Ahh sunday. Sunday is a good day too. Sunday, in a lot of ways, is almost better than friday. Because on sunday I really don’t have to do anything.
However, on Sunday, I also begin to feel the dread of what I am not doing. My homework, my messy apartment, just getting things done in general. I have found, with my busy schedule, that I do not want to make time to do the things that I need to do.
No, I am going to take this back, because in all reality it is more my laziness that leads to me not doing the things I need to do. Like cleaning for instance. I am absolutely horrid at cleaning. I hate to do it, I am no good at it, and normally just let it all build up until I can’t stand it any more and spend an hour or so just making it presentable to myself again. I know that this is no good way to live. However, I live all by myself and no one has to see or deal with it besides me and Bun and Cuppy. And they don’t seem to care much. I am not disgusting by any means, just lacking in the cleaning department a bit.

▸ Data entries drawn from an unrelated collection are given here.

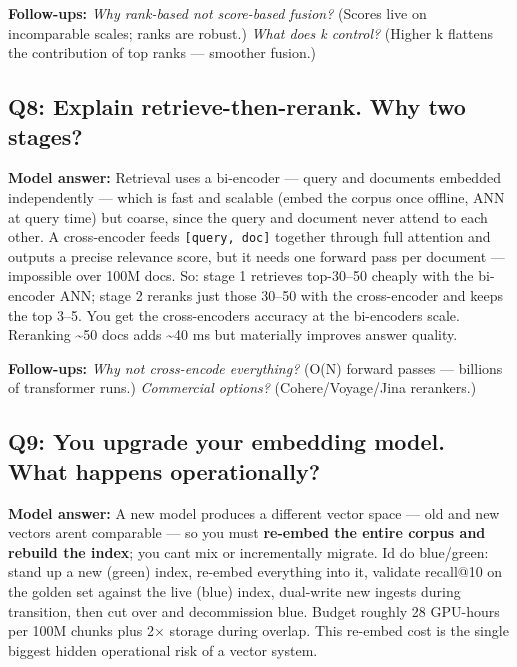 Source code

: \documentclass[11pt]{article}
\begin{document}
\textbf{Follow-ups:} \emph{Why rank-based not score-based fusion?} (Scores live on incomparable scales; ranks are robust.) \emph{What does k control?} (Higher k flattens the contribution of top ranks --- smoother fusion.)

\subsection{Q8: Explain retrieve-then-rerank. Why two stages?}\label{q8-explain-retrieve-then-rerank-why-two-stages}

\textbf{Model answer:} Retrieval uses a bi-encoder --- query and documents embedded independently --- which is fast and scalable (embed the corpus once offline, ANN at query time) but coarse, since the query and document never attend to each other. A cross-encoder feeds \texttt{{[}query,\ doc{]}} together through full attention and outputs a precise relevance score, but it needs one forward pass per document --- impossible over 100M docs. So: stage 1 retrieves top-30--50 cheaply with the bi-encoder ANN; stage 2 reranks just those 30--50 with the cross-encoder and keeps the top 3--5. You get the cross-encoder\textquotesingle s accuracy at the bi-encoder\textquotesingle s scale. Reranking \textasciitilde50 docs adds \textasciitilde40 ms but materially improves answer quality.

\textbf{Follow-ups:} \emph{Why not cross-encode everything?} (O(N) forward passes --- billions of transformer runs.) \emph{Commercial options?} (Cohere/Voyage/Jina rerankers.)

\subsection{Q9: You upgrade your embedding model. What happens operationally?}\label{q9-you-upgrade-your-embedding-model-what-happens-operationally}

\textbf{Model answer:} A new model produces a different vector space --- old and new vectors aren\textquotesingle t comparable --- so you must \textbf{re-embed the entire corpus and rebuild the index}; you can\textquotesingle t mix or incrementally migrate. I\textquotesingle d do blue/green: stand up a new (green) index, re-embed everything into it, validate recall@10 on the golden set against the live (blue) index, dual-write new ingests during transition, then cut over and decommission blue. Budget roughly 28 GPU-hours per 100M chunks plus 2\(\times\) storage during overlap. This re-embed cost is the single biggest hidden operational risk of a vector system.
\end{document}
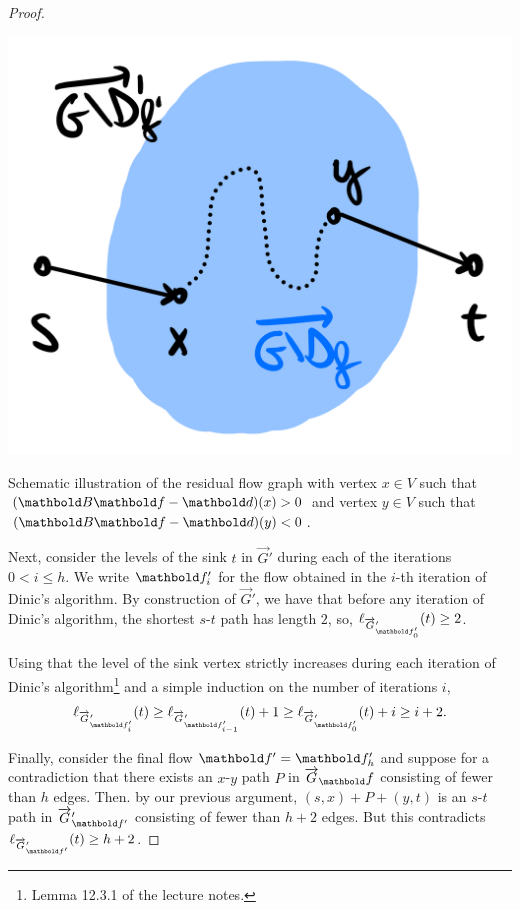 \documentclass[nobib]{tufte-handout}
\newcommand{\flowgraph}{\overrightarrow{G}}
\newcommand{\altflowgraph}{\flowgraph'}
\newcommand{\resflowgraph}{\flowgraph_\vf}
\newcommand{\altresflowgraph}{\altflowgraph_{\vf'}}
\begin{document}
\begin{proof}
\begin{marginfigure}[7\baselineskip]
\includegraphics[width=\textwidth]{assignments/figures/resflowgraph.png}
\caption{Schematic illustration of the residual flow graph with vertex $x \in V$ such that $(\mB\vf - \vd)(x) > 0$ and vertex $y \in V$ such that $(\mB\vf - \vd)(y) < 0$.}\label{fig:1:A:1:1}
\end{marginfigure}

Next, consider the levels of the sink $t$ in $\altflowgraph$ during each of the iterations $0 < i \leq h$. We write $\vf_i'$ for the flow obtained in the $i$-th iteration of Dinic's algorithm. By construction of $\altflowgraph$, we have that before any iteration of Dinic's algorithm, the shortest $s$-$t$ path has length $2$, so, $\ell_{\altflowgraph_{\vf_0'}}(t) \geq 2$.

Using that the level of the sink vertex strictly increases during each iteration of Dinic's algorithm\footnote{Lemma 12.3.1 of the lecture notes.} and a simple induction on the number of iterations $i$, \begin{align*}
    \ell_{\altflowgraph_{\vf_i'}}(t) \geq \ell_{\altflowgraph_{\vf_{i-1}'}}(t) + 1 \geq \ell_{\altflowgraph_{\vf_0'}}(t) + i \geq i + 2.
\end{align*}

Finally, consider the final flow $\vf' = \vf_h'$ and suppose for a contradiction that there exists an $x$-$y$ path $P$ in $\resflowgraph$ consisting of fewer than $h$ edges. Then. by our previous argument, $(s,x) + P + (y,t)$ is an $s$-$t$ path in $\altresflowgraph$ consisting of fewer than $h + 2$ edges. But this contradicts $\ell_{\altflowgraph_{\vf'}}(t) \geq h + 2$.
\end{proof}
\end{document}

So today is sunday, its about 130 and I have still yet to accomplish anything but eat half a loaf of garlic bread (oops). I have a list of should be doings but all I really want to be doing is wishing the few hours away that remain between now and when I see Meemo. I am getting my bracelet that she made me for christmas fixed finally. It broke again due to the beads being too sharp and it has been too cold to make new ones (she made little glass beads to put on it). So my new beads are made and today is the day I get to get my bracelet back.
I love the bracelet she made me, its a charm bracelet, with three hearts to signify that my heart was born under her heart and in my mothers heart. I loved it, and I am really sentimental so it almost feels like carrying a little piece of love around with me. I felt a little bare without it, and am excited to get it back.

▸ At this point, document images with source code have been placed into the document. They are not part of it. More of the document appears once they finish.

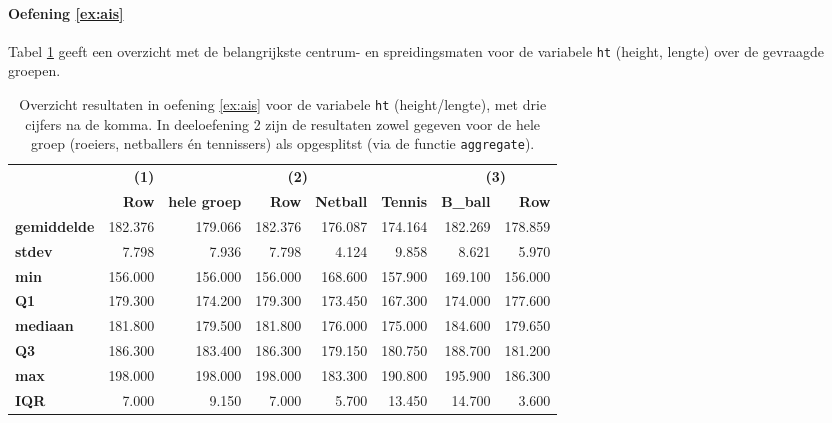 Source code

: \paragraph{Oefening \ref{ex:ais}}

Tabel \ref{tab:opl-ais-ht} geeft een overzicht met de belangrijkste centrum- en spreidingsmaten voor de variabele \texttt{ht} (height, lengte) over de gevraagde groepen.

\begin{table}
  \centering
  \begin{tabular}{@{}l|r|rrrr|rr@{}}
    \toprule
    & \textbf{(1)} & \multicolumn{4}{c}{\textbf{(2)}}                                                 & \multicolumn{2}{c}{\textbf{(3)}} \\ 
    & \textbf{Row} & \textbf{hele groep} & \textbf{Row} & \textbf{Netball} & \textbf{Tennis} & \textbf{B\_ball}  & \textbf{Row} \\ \midrule
    \textbf{gemiddelde} & 182.376      & 179.066                      & 182.376      & 176.087          & 174.164         & 182.269           & 178.859      \\
    \textbf{stdev}      & 7.798        & 7.936                        & 7.798        & 4.124            & 9.858           & 8.621             & 5.970        \\
    \textbf{min}        & 156.000      & 156.000                      & 156.000      & 168.600          & 157.900         & 169.100           & 156.000      \\
    \textbf{Q1}         & 179.300      & 174.200                      & 179.300      & 173.450          & 167.300         & 174.000           & 177.600      \\
    \textbf{mediaan}    & 181.800      & 179.500                      & 181.800      & 176.000          & 175.000         & 184.600           & 179.650      \\
    \textbf{Q3}         & 186.300      & 183.400                      & 186.300      & 179.150          & 180.750         & 188.700           & 181.200      \\
    \textbf{max}        & 198.000      & 198.000                      & 198.000      & 183.300          & 190.800         & 195.900           & 186.300      \\
    \textbf{IQR}        & 7.000        & 9.150                        & 7.000        & 5.700            & 13.450          & 14.700            & 3.600        \\ \bottomrule
  \end{tabular}
  \caption{Overzicht resultaten in oefening \ref{ex:ais} voor de variabele \texttt{ht} (height/lengte), met drie cijfers na de komma. In deeloefening 2 zijn de resultaten zowel gegeven voor de hele groep (roeiers, netballers én tennissers) als opgesplitst (via de functie \texttt{aggregate}).}
  \label{tab:opl-ais-ht}
\end{table}

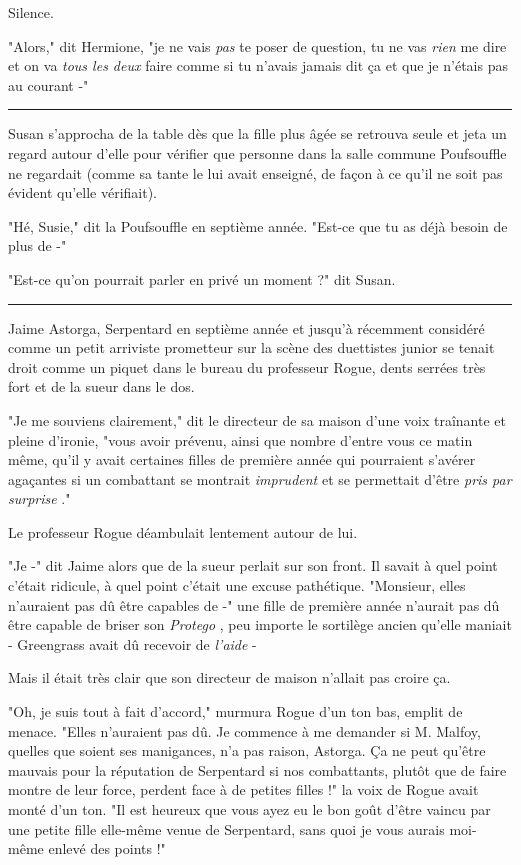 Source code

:Silence.

"Alors," dit Hermione, "je ne vais \emph{pas}  te poser de question, tu ne vas \emph{rien}  me dire et on va \emph{tous les deux}  faire comme si tu n'avais jamais dit ça et que je n'étais pas au courant -"
\par\noindent\rule{\textwidth}{0.4pt}
Susan s'approcha de la table dès que la fille plus âgée se retrouva seule et jeta un regard autour d'elle pour vérifier que personne dans la salle commune Poufsouffle ne regardait (comme sa tante le lui avait enseigné, de façon à ce qu'il ne soit pas évident qu'elle vérifiait).

"Hé, Susie," dit la Poufsouffle en septième année. "Est-ce que tu as déjà besoin de plus de -"

"Est-ce qu'on pourrait parler en privé un moment ?" dit Susan.
\par\noindent\rule{\textwidth}{0.4pt}
Jaime Astorga, Serpentard en septième année et jusqu'à récemment considéré comme un petit arriviste prometteur sur la scène des duettistes junior se tenait droit comme un piquet dans le bureau du professeur Rogue, dents serrées très fort et de la sueur dans le dos.

"Je me souviens clairement," dit le directeur de sa maison d'une voix traînante et pleine d'ironie, "vous avoir prévenu, ainsi que nombre d'entre vous ce matin même, qu'il y avait certaines filles de première année qui pourraient s'avérer agaçantes si un combattant se montrait \emph{imprudent}  et se permettait d'être \emph{pris par surprise} ."

Le professeur Rogue déambulait lentement autour de lui.

"Je -" dit Jaime alors que de la sueur perlait sur son front. Il savait à quel point c'était ridicule, à quel point c'était une excuse pathétique. "Monsieur, elles n'auraient pas dû être capables de -" une fille de première année n'aurait pas dû être capable de briser son \emph{Protego} , peu importe le sortilège ancien qu'elle maniait - Greengrass avait dû recevoir de \emph{l'aide}  -

Mais il était très clair que son directeur de maison n'allait pas croire ça.

"Oh, je suis tout à fait d'accord," murmura Rogue d'un ton bas, emplit de menace. "Elles n'auraient pas dû. Je commence à me demander si M. Malfoy, quelles que soient ses manigances, n'a pas raison, Astorga. Ça ne peut qu'être mauvais pour la réputation de Serpentard si nos combattants, plutôt que de faire montre de leur force, perdent face à de petites filles !" la voix de Rogue avait monté d'un ton. "Il est heureux que vous ayez eu le bon goût d'être vaincu par une petite fille elle-même venue de Serpentard, sans quoi je vous aurais moi-même enlevé des points !"


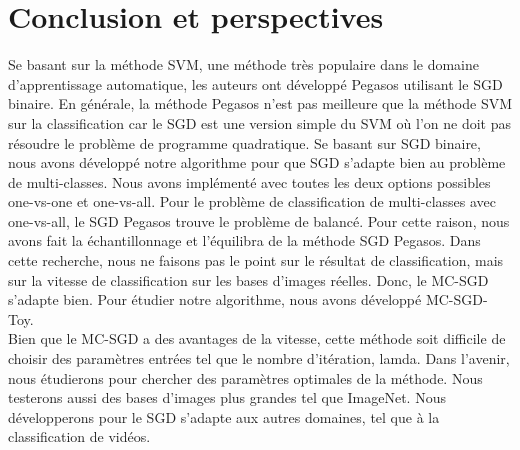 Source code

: \chapter*{Conclusion et perspectives}
\label{chap:con}
Se basant sur la méthode SVM, une méthode très populaire dans le domaine d'apprentissage automatique, les auteurs ont développé Pegasos \cite{sss07} utilisant le SGD binaire. En générale, la méthode Pegasos n'est pas meilleure que la méthode SVM sur la classification car le SGD est une version simple du SVM où l'on ne doit pas résoudre le problème de programme quadratique. Se basant sur SGD binaire, nous avons développé notre algorithme pour que SGD s'adapte bien au problème de multi-classes. Nous avons implémenté avec toutes les deux options possibles one-vs-one et one-vs-all. Pour le problème de classification de multi-classes avec one-vs-all, le SGD Pegasos trouve le problème de balancé. Pour cette raison, nous avons fait la échantillonnage et l'équilibra de la méthode SGD Pegasos. Dans cette recherche, nous ne faisons pas le point sur le résultat de classification, mais sur la vitesse de classification sur les bases d'images réelles. Donc, le MC-SGD s'adapte bien. Pour étudier notre algorithme, nous avons développé MC-SGD-Toy.\\

Bien que le MC-SGD a des avantages de la vitesse, cette méthode soit difficile de choisir des paramètres entrées tel que le nombre d'itération, lamda. Dans l'avenir, nous étudierons pour chercher des paramètres optimales de la méthode. Nous testerons aussi des bases d'images plus grandes tel que ImageNet. Nous développerons pour le SGD s'adapte aux autres domaines, tel que à la classification de vidéos.
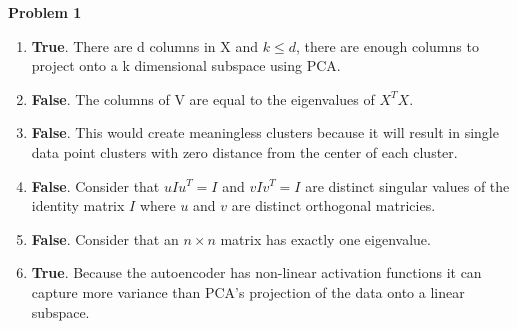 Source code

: {\bf Problem 1}
\begin{enumerate}
    \item {\bf True}. There are d columns in X and $k \leq d$, there are enough columns to project onto a k dimensional subspace using PCA.
    \item {\bf False}. The columns of V are equal to the eigenvalues of $X^TX$.
    \item {\bf False}. This would create meaningless clusters because it will result in single data point clusters with zero distance from the center of each cluster.
    \item {\bf False}. Consider that $uIu^T=I$ and $vIv^T=I$ are distinct singular values of the identity matrix $I$ where $u$ and $v$ are distinct orthogonal matricies. 
    \item {\bf False}. Consider that an $n \times n$ matrix has exactly one eigenvalue.
    \item {\bf True}. Because the autoencoder has non-linear activation functions it can capture more variance than PCA's projection of the data onto a linear subspace.
\end{enumerate}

I am still almost nervous about seeing her. I have this little butterfly that refuses to give up fluttering in my stomach every time I know I am going to see her. I guess its my inner fear that I am just going to f%#@ something up. This little butterfly normally goes away as soon as I walk in her door, but regardless, its still there beforehand. I often wonder how long, and if ever, its going to take for that to go away. I hate being such a weird personality.
Our relationship is just weird, some days I don’t know how to figure her out. Sometimes I think she is like this strong brick wall that nothing can shake, and others I see that she has her issues, same as me. Someone should write a book on what to do with all the mixed and scary feeling you have when you reunite with your bio parents. I suppose that would be impossible because there are so many different stories, so many different people and so many different situations. Its just so weird, and I suppose difficult for anyone who has never been through an adoption to understand.